Supposons maintenant que l'état de paix succédant à l'état de guerre, la multitude vouée aux travaux de la production acquière dans le monde civilisé et pacifié une prépondérance décisive et qu'elle refuse de contribuer de son sang et de son argent à des conquêtes profitables seulement à une minorité de fonctionnaires civils et militaires et d'industriels privilégiés, qu'elle y soit d'ailleurs contrainte par la nécessité d'abaisser au minimum ses frais de production, sous la pression de la concurrence universalisée, que l'acquisition et l'exploitation des contrées demeurées en dehors du domaine des peuples civilisés deviennent exclusivement l'affaire de compagnies libres de colonisation, l'expansion de la civilisation, sans être moins rapide, sera plus économique et plus sûre.
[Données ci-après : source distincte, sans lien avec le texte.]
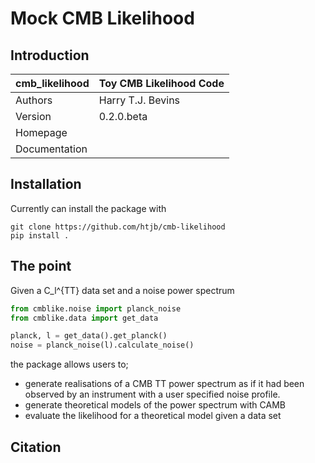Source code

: # Mock CMB Likelihood


## Introduction

| cmb_likelihood | Toy CMB Likelihood Code |
|----------------|-------------------------|
| Authors | Harry T.J. Bevins |
| Version | 0.2.0.beta |
| Homepage | |
|Documentation | |

## Installation

Currently can install the package with

```
git clone https://github.com/htjb/cmb-likelihood
pip install .
```

## The point

Given a C_l^{TT} data set and a noise power spectrum

```python
from cmblike.noise import planck_noise
from cmblike.data import get_data

planck, l = get_data().get_planck()
noise = planck_noise(l).calculate_noise()

```

the package allows users to;

- generate realisations of a CMB TT power spectrum 
    as if it had been observed by an 
    instrument with a user specified noise profile.
- generate theoretical models of the power spectrum
    with CAMB
- evaluate the likelihood for a theoretical model
    given a data set


## Citation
Dans le système actuel de conquête et d'exploitation, sous la direction de l'État et aux frais des contribuables, c'est l'intérêt de la classe gouvernante de la métropole qui est l'objectif de cette entreprise : l'intérêt de la population conquise et assujettie est complètement subordonné, et, en toute occasion, sacrifié à celui de ses conquérants et de ses maîtres. Il en sera autrement lorsque des compagnies constituées sans limitation de durée et sans restrictions, quant au recrutement de leur personnel et à l'exercice de leur industrie, entreprendront, à leurs risques et périls, de mettre en valeur les richesses naturelles des contrées occupées par des populations en retard ou en décadence. Ces populations, elles seront intéressées à développer leurs facultés productives, par conséquent à élever leur condition matérielle et morale, et à étendre ainsi, sans recourir aux procédés, à la fois onéreux et barbares de la conquête, le domaine de la civilisation [2].

 

Note

[1] Appendice, note D. Ce que coûte et ce que rapporte le colonialisme d'État.

[2] Voir notre brochure intitulée : La Conquête de la Chine. Bruxelles, C. Mucquardt : Londres, William et Norgate. 1856.